WHAT TO DO = Each line from the first entry to the line with "módulos da Yui.", both included, is to be returned unchanged, with any pictures dropped.

MATERIALS PROVIDED =

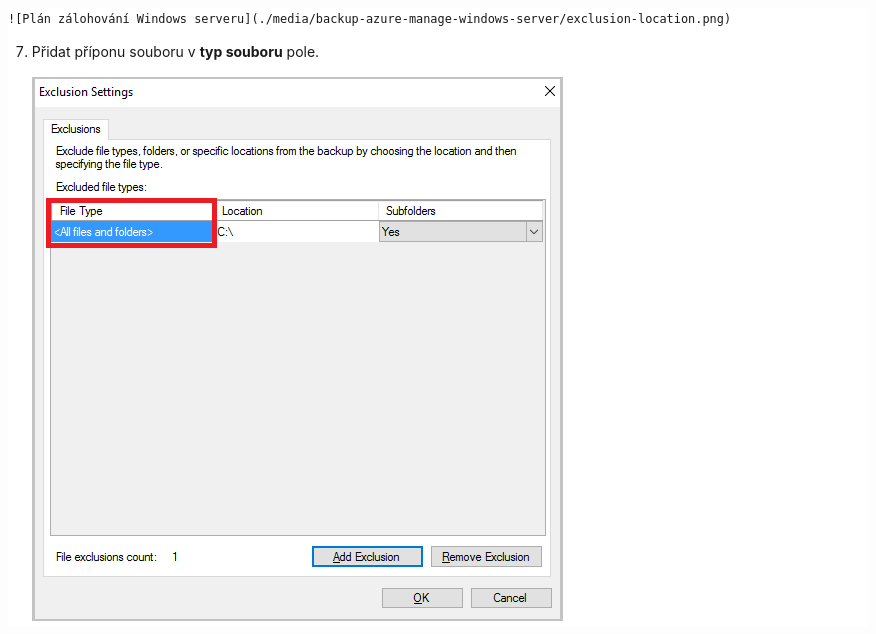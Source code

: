     ![Plán zálohování Windows serveru](./media/backup-azure-manage-windows-server/exclusion-location.png)
7. Přidat příponu souboru v **typ souboru** pole.

    ![Plán zálohování Windows serveru](./media/backup-azure-manage-windows-server/exclude-file-type.png)
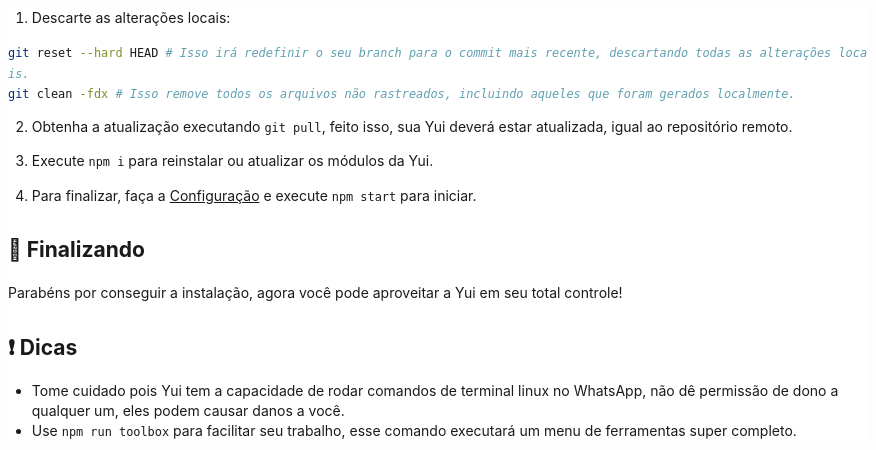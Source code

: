 1. Descarte as alterações locais:
```bash
git reset --hard HEAD # Isso irá redefinir o seu branch para o commit mais recente, descartando todas as alterações locais.
git clean -fdx # Isso remove todos os arquivos não rastreados, incluindo aqueles que foram gerados localmente.
```

2. Obtenha a atualização executando `git pull`, feito isso, sua Yui deverá estar atualizada, igual ao repositório remoto.

3. Execute `npm i` para reinstalar ou atualizar os módulos da Yui.

4. Para finalizar, faça a [Configuração](#-configuração) e execute `npm start` para iniciar.

## 🙏 Finalizando

Parabéns por conseguir a instalação, agora você pode aproveitar a Yui em seu total controle!

## ❗ Dicas

- Tome cuidado pois Yui tem a capacidade de rodar comandos de terminal linux no WhatsApp, não dê permissão de dono a qualquer um, eles podem causar danos a você.
- Use `npm run toolbox` para facilitar seu trabalho, esse comando executará um menu de ferramentas super completo.
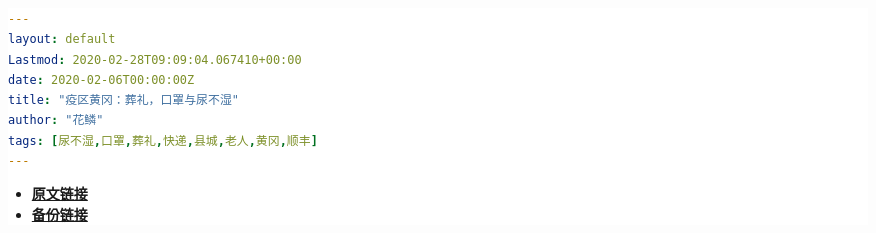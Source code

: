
 ```yaml
---
layout: default
Lastmod: 2020-02-28T09:09:04.067410+00:00
date: 2020-02-06T00:00:00Z
title: "疫区黄冈：葬礼，口罩与尿不湿"
author: "花鳞"
tags: [尿不湿,口罩,葬礼,快递,县城,老人,黄冈,顺丰]
---
```


* [**原文链接**](http://mp.weixin.qq.com/s?__biz=MzA3MjcxNTMxOQ==&mid=2650594769&idx=1&sn=47ab7faf243e085eb04cb870de09b24e&chksm=87126089b065e99f13d6d81d3c646eddf96bd963315c77f309cd832bb80b78d30fd873d7afe9#rd)
* [**备份链接**](http://archive.ph/sOUOq)

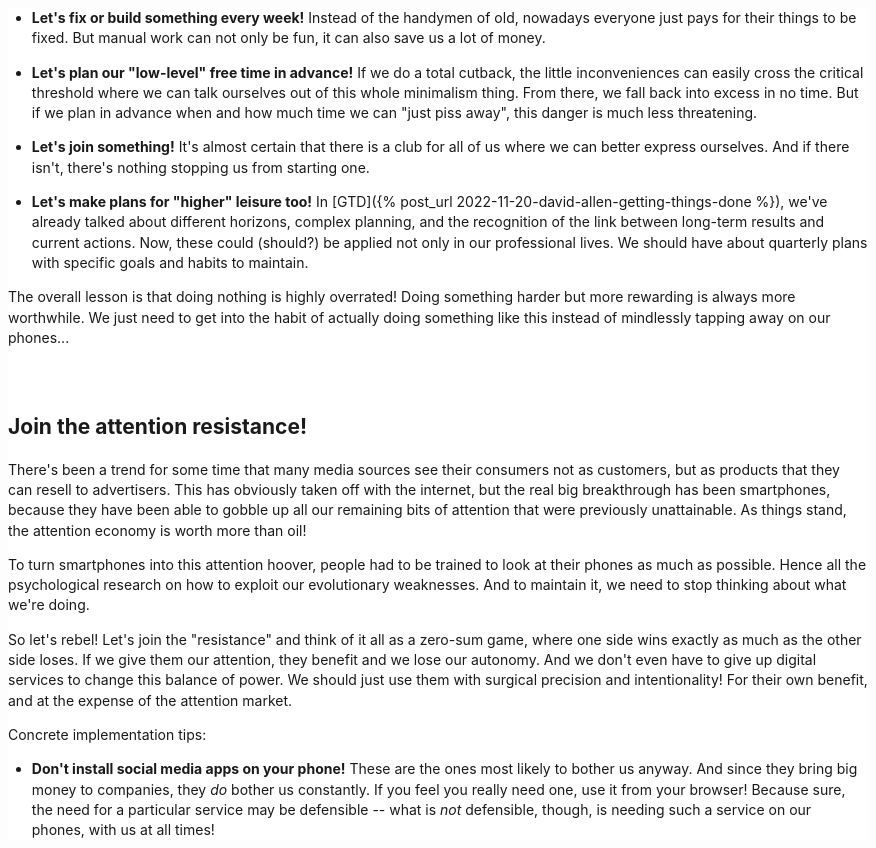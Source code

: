 - **Let's fix or build something every week!** Instead of the handymen of old, nowadays everyone just pays for their things to be fixed. But manual work can not only be fun, it can also save us a lot of money.

- **Let's plan our "low-level" free time in advance!** If we do a total cutback, the little inconveniences can easily cross the critical threshold where we can talk ourselves out of this whole minimalism thing. From there, we fall back into excess in no time. But if we plan in advance when and how much time we can "just piss away", this danger is much less threatening.

- **Let's join something!** It's almost certain that there is a club for all of us where we can better express ourselves. And if there isn't, there's nothing stopping us from starting one.

- **Let's make plans for "higher" leisure too!** In [GTD]({% post_url 2022-11-20-david-allen-getting-things-done %}), we've already talked about different horizons, complex planning, and the recognition of the link between long-term results and current actions. Now, these could (should?) be applied not only in our professional lives. We should have about quarterly plans with specific goals and habits to maintain.

The overall lesson is that doing nothing is highly overrated! Doing something harder but more rewarding is always more worthwhile. We just need to get into the habit of actually doing something like this instead of mindlessly tapping away on our phones...

<br>











## <a name="resistance"></a>Join the attention resistance!

There's been a trend for some time that many media sources see their consumers not as customers, but as products that they can resell to advertisers. This has obviously taken off with the internet, but the real big breakthrough has been smartphones, because they have been able to gobble up all our remaining bits of attention that were previously unattainable. As things stand, the attention economy is worth more than oil!

To turn smartphones into this attention hoover, people had to be trained to look at their phones as much as possible. Hence all the psychological research on how to exploit our evolutionary weaknesses. And to maintain it, we need to stop thinking about what we're doing.

So let's rebel! Let's join the "resistance" and think of it all as a zero-sum game, where one side wins exactly as much as the other side loses. If we give  them our attention, they benefit and we lose our autonomy. And we don't even have to give up digital services to change this balance of power. We should just use them with surgical precision and intentionality! For their own benefit, and at the expense of the attention market.

Concrete implementation tips:

- **Don't install social media apps on your phone!** 
These are the ones most likely to bother us anyway. And since they bring big money to companies, they *do* bother us constantly. If you feel you really need one, use it from your browser! Because sure, the need for a particular service may be defensible -- what is *not* defensible, though, is needing such a service on our phones, with us at all times!
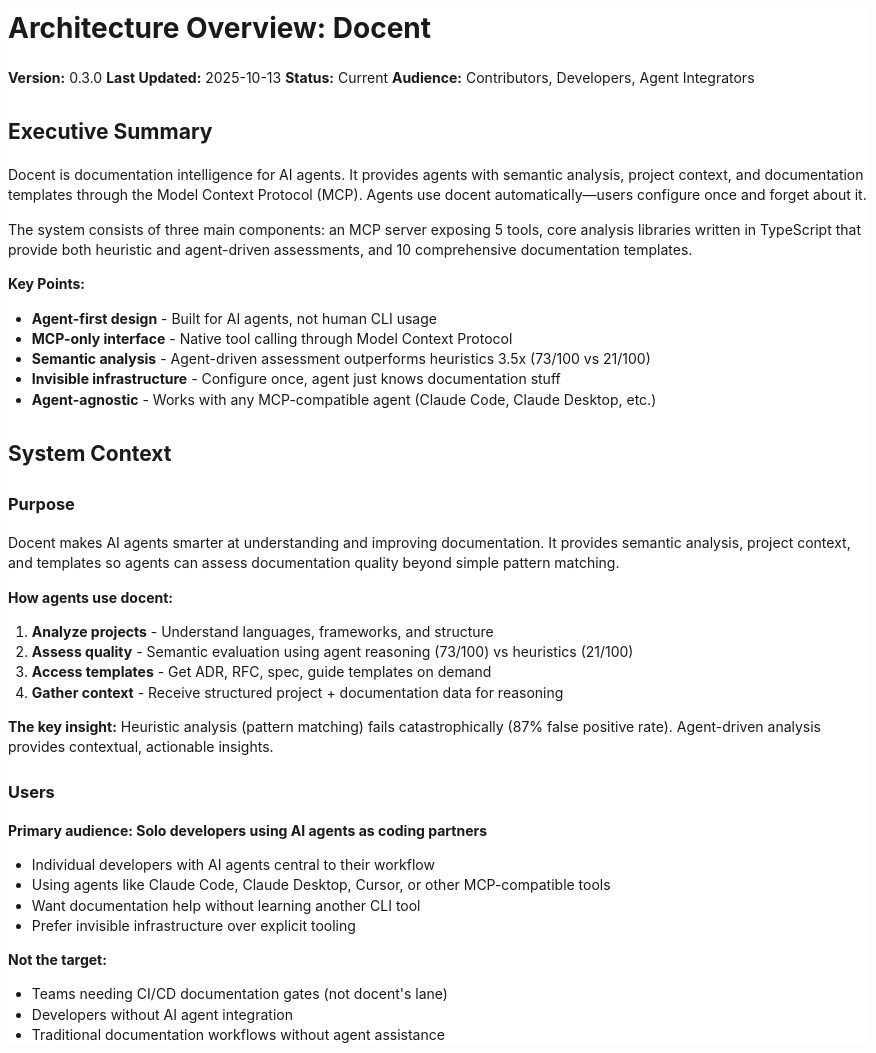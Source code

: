 # Architecture Overview: Docent

**Version:** 0.3.0
**Last Updated:** 2025-10-13
**Status:** Current
**Audience:** Contributors, Developers, Agent Integrators

## Executive Summary

Docent is documentation intelligence for AI agents. It provides agents with semantic analysis, project context, and documentation templates through the Model Context Protocol (MCP). Agents use docent automatically—users configure once and forget about it.

The system consists of three main components: an MCP server exposing 5 tools, core analysis libraries written in TypeScript that provide both heuristic and agent-driven assessments, and 10 comprehensive documentation templates.

**Key Points:**
- **Agent-first design** - Built for AI agents, not human CLI usage
- **MCP-only interface** - Native tool calling through Model Context Protocol
- **Semantic analysis** - Agent-driven assessment outperforms heuristics 3.5x (73/100 vs 21/100)
- **Invisible infrastructure** - Configure once, agent just knows documentation stuff
- **Agent-agnostic** - Works with any MCP-compatible agent (Claude Code, Claude Desktop, etc.)

## System Context

### Purpose

Docent makes AI agents smarter at understanding and improving documentation. It provides semantic analysis, project context, and templates so agents can assess documentation quality beyond simple pattern matching.

**How agents use docent:**

1. **Analyze projects** - Understand languages, frameworks, and structure
2. **Assess quality** - Semantic evaluation using agent reasoning (73/100) vs heuristics (21/100)
3. **Access templates** - Get ADR, RFC, spec, guide templates on demand
4. **Gather context** - Receive structured project + documentation data for reasoning

**The key insight:** Heuristic analysis (pattern matching) fails catastrophically (87% false positive rate). Agent-driven analysis provides contextual, actionable insights.

### Users

**Primary audience: Solo developers using AI agents as coding partners**

- Individual developers with AI agents central to their workflow
- Using agents like Claude Code, Claude Desktop, Cursor, or other MCP-compatible tools
- Want documentation help without learning another CLI tool
- Prefer invisible infrastructure over explicit tooling

**Not the target:**
- Teams needing CI/CD documentation gates (not docent's lane)
- Developers without AI agent integration
- Traditional documentation workflows without agent assistance
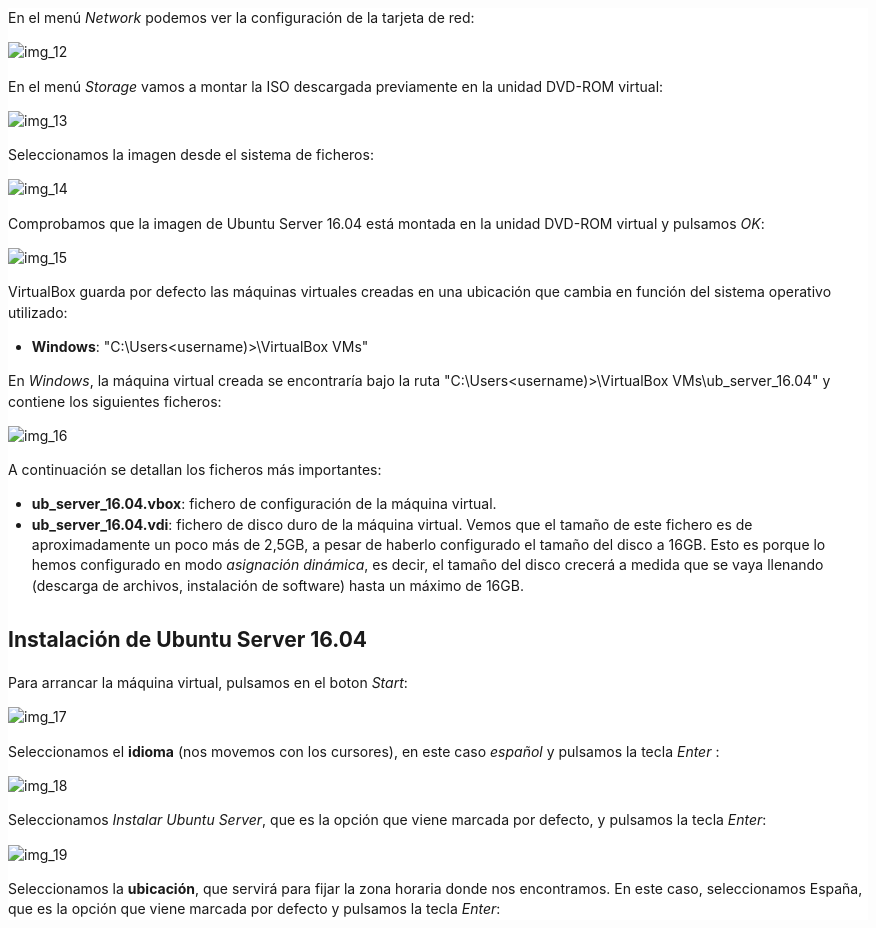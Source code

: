 En el menú _Network_ podemos ver la configuración de la tarjeta de red:

![img_12][img_12]

En el menú _Storage_ vamos a montar la ISO descargada previamente en la unidad DVD-ROM virtual:

![img_13][img_13]

Seleccionamos la imagen desde el sistema de ficheros:

![img_14][img_14]

Comprobamos que la imagen de Ubuntu Server 16.04 está montada en la unidad DVD-ROM virtual y pulsamos _OK_:

![img_15][img_15]

VirtualBox guarda por defecto las máquinas virtuales creadas en una ubicación que cambia en función del sistema operativo utilizado:

* __Windows__: "C:\Users\<username)>\VirtualBox VMs"

En _Windows_, la máquina virtual creada se encontraría bajo la ruta "C:\Users\<username)>\VirtualBox VMs\ub_server_16.04" y contiene los siguientes ficheros:

![img_16][img_16]

A continuación se detallan los ficheros más importantes:

* __ub_server_16.04.vbox__: fichero de configuración de la máquina virtual.
* __ub_server_16.04.vdi__: fichero de disco duro de la máquina virtual. Vemos que el tamaño de este fichero es de aproximadamente un poco más de 2,5GB, a pesar de haberlo configurado el tamaño del disco a 16GB. Esto es porque lo hemos configurado en modo _asignación dinámica_, es decir, el tamaño del disco crecerá a medida que se vaya llenando (descarga de archivos, instalación de software) hasta un máximo de 16GB.


## Instalación de Ubuntu Server 16.04

Para arrancar la máquina virtual, pulsamos en el boton _Start_:

![img_17][img_17]

Seleccionamos el __idioma__ (nos movemos con los cursores), en este caso _español_ y pulsamos la tecla _Enter_ :

![img_18][img_18]

Seleccionamos _Instalar Ubuntu Server_, que es la opción que viene marcada por defecto, y pulsamos la tecla _Enter_:

![img_19][img_19]

Seleccionamos la __ubicación__, que servirá para fijar la zona horaria donde nos encontramos. En este caso, seleccionamos España, que es la opción que viene marcada por defecto y pulsamos la tecla _Enter_:


[img_01]: img/01_instalacion/01.png "Logo Title Text 2"
[img_02]: img/01_instalacion/02.png "Logo Title Text 2"
[img_03]: img/01_instalacion/03.png "Logo Title Text 2"
[img_04]: img/01_instalacion/04.png "Logo Title Text 2"
[img_05]: img/01_instalacion/05.png "Logo Title Text 2"
[img_06]: img/01_instalacion/06.png "Logo Title Text 2"
[img_07]: img/01_instalacion/07.png "Logo Title Text 2"
[img_08]: img/01_instalacion/08.png "Logo Title Text 2"
[img_09]: img/01_instalacion/09.png "Logo Title Text 2"
[img_10]: img/01_instalacion/10.png "Logo Title Text 2"
[img_11]: img/01_instalacion/11.png "Logo Title Text 2"
[img_12]: img/01_instalacion/12.png "Logo Title Text 2"
[img_13]: img/01_instalacion/13.png "Logo Title Text 2"
[img_14]: img/01_instalacion/14.png "Logo Title Text 2"
[img_15]: img/01_instalacion/15.png "Logo Title Text 2"
[img_16]: img/01_instalacion/16.png "Logo Title Text 2"
[img_17]: img/01_instalacion/17.png "Logo Title Text 2"
[img_18]: img/01_instalacion/18.png "Logo Title Text 2"
[img_19]: img/01_instalacion/19.png "Logo Title Text 2"
[img_20]: img/01_instalacion/20.png "Logo Title Text 2"
[img_21]: img/01_instalacion/21.png "Logo Title Text 2"
[img_22]: img/01_instalacion/22.png "Logo Title Text 2"
[img_23]: img/01_instalacion/23.png "Logo Title Text 2"
[img_24]: img/01_instalacion/24.png "Logo Title Text 2"
[img_25]: img/01_instalacion/25.png "Logo Title Text 2"
[img_26]: img/01_instalacion/26.png "Logo Title Text 2"
[img_27]: img/01_instalacion/27.png "Logo Title Text 2"
[img_28]: img/01_instalacion/28.png "Logo Title Text 2"
[img_29]: img/01_instalacion/29.png "Logo Title Text 2"
[img_30]: img/01_instalacion/30.png "Logo Title Text 2"
[img_31]: img/01_instalacion/31.png "Logo Title Text 2"
[img_32]: img/01_instalacion/32.png "Logo Title Text 2"
[img_33]: img/01_instalacion/33.png "Logo Title Text 2"
[img_34]: img/01_instalacion/34.png "Logo Title Text 2"
[img_35]: img/01_instalacion/35.png "Logo Title Text 2"
[img_36]: img/01_instalacion/36.png "Logo Title Text 2"
[img_37]: img/01_instalacion/37.png "Logo Title Text 2"
[img_38]: img/01_instalacion/38.png "Logo Title Text 2"
[img_39]: img/01_instalacion/39.png "Logo Title Text 2"
[img_40]: img/01_instalacion/40.png "Logo Title Text 2"
[img_41]: img/01_instalacion/41.png "Logo Title Text 2"
[img_42]: img/01_instalacion/42.png "Conexión SSH"
[img_43]: img/01_instalacion/43.png "Conexión SSH"
[img_44]: img/01_instalacion/44.png "Conexión SSH"
[img_45]: img/01_instalacion/45.png "Conexión SSH"
[img_46]: img/01_instalacion/46.png "Conexión SSH"
[img_47]: img/01_instalacion/47.png "Conexión SSH"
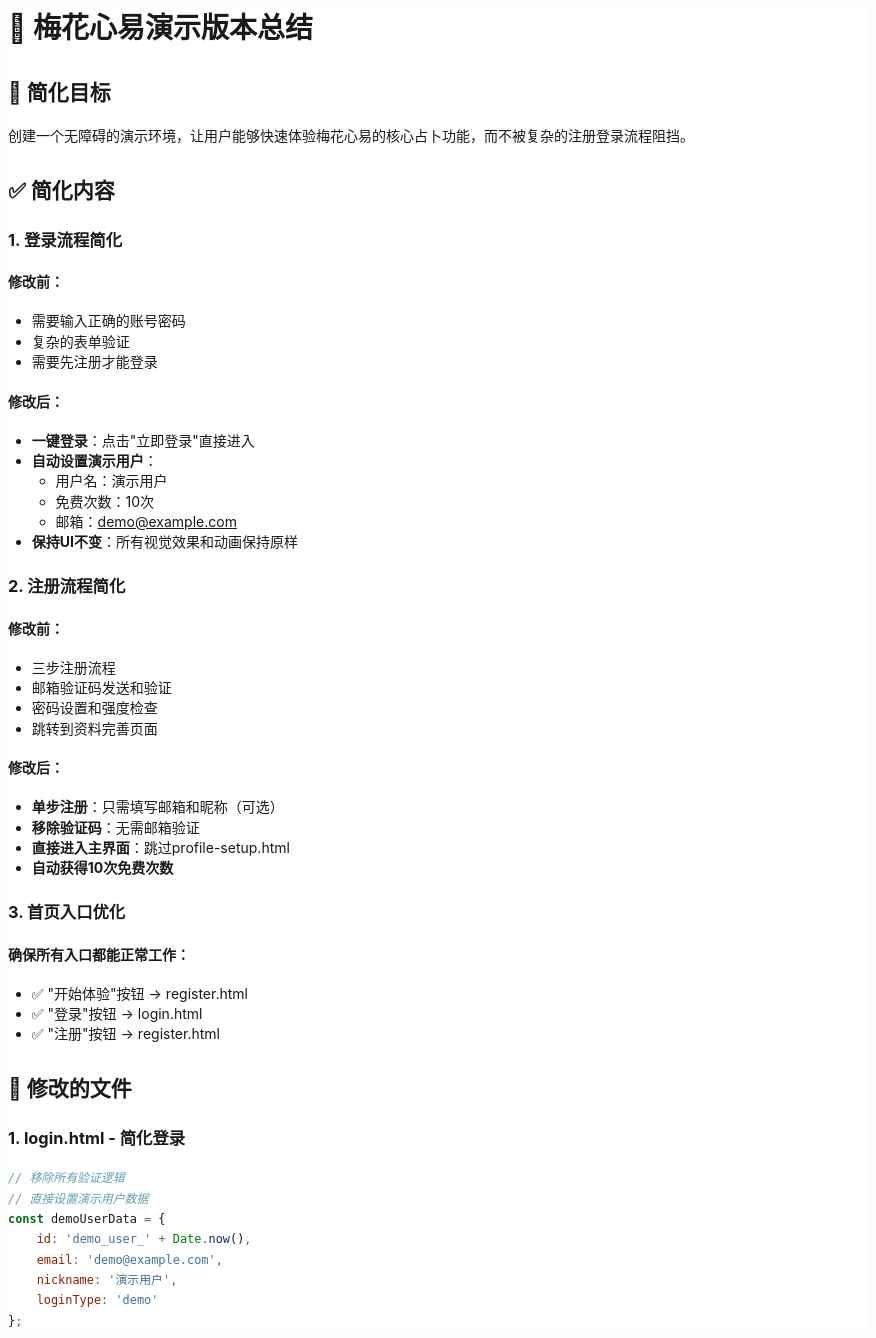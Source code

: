 # 🚀 梅花心易演示版本总结

## 🎯 简化目标

创建一个无障碍的演示环境，让用户能够快速体验梅花心易的核心占卜功能，而不被复杂的注册登录流程阻挡。

## ✅ 简化内容

### 1. **登录流程简化**

#### 修改前：
- 需要输入正确的账号密码
- 复杂的表单验证
- 需要先注册才能登录

#### 修改后：
- **一键登录**：点击"立即登录"直接进入
- **自动设置演示用户**：
  - 用户名：演示用户
  - 免费次数：10次
  - 邮箱：demo@example.com
- **保持UI不变**：所有视觉效果和动画保持原样

### 2. **注册流程简化**

#### 修改前：
- 三步注册流程
- 邮箱验证码发送和验证
- 密码设置和强度检查
- 跳转到资料完善页面

#### 修改后：
- **单步注册**：只需填写邮箱和昵称（可选）
- **移除验证码**：无需邮箱验证
- **直接进入主界面**：跳过profile-setup.html
- **自动获得10次免费次数**

### 3. **首页入口优化**

#### 确保所有入口都能正常工作：
- ✅ "开始体验"按钮 → register.html
- ✅ "登录"按钮 → login.html  
- ✅ "注册"按钮 → register.html

## 📁 修改的文件

### 1. **login.html** - 简化登录
```javascript
// 移除所有验证逻辑
// 直接设置演示用户数据
const demoUserData = {
    id: 'demo_user_' + Date.now(),
    email: 'demo@example.com',
    nickname: '演示用户',
    loginType: 'demo'
};
```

WRITTEN REPLY =
Source code

:     ![Plán zálohování Windows serveru](./media/backup-azure-manage-windows-server/exclusion-location.png)
7. Přidat příponu souboru v **typ souboru** pole.

    ![Plán zálohování Windows serveru](./media/backup-azure-manage-windows-server/exclude-file-type.png)
Source code

: 1. Descarte as alterações locais:
```bash
git reset --hard HEAD # Isso irá redefinir o seu branch para o commit mais recente, descartando todas as alterações locais.
git clean -fdx # Isso remove todos os arquivos não rastreados, incluindo aqueles que foram gerados localmente.
```

2. Obtenha a atualização executando `git pull`, feito isso, sua Yui deverá estar atualizada, igual ao repositório remoto.

3. Execute `npm i` para reinstalar ou atualizar os módulos da Yui.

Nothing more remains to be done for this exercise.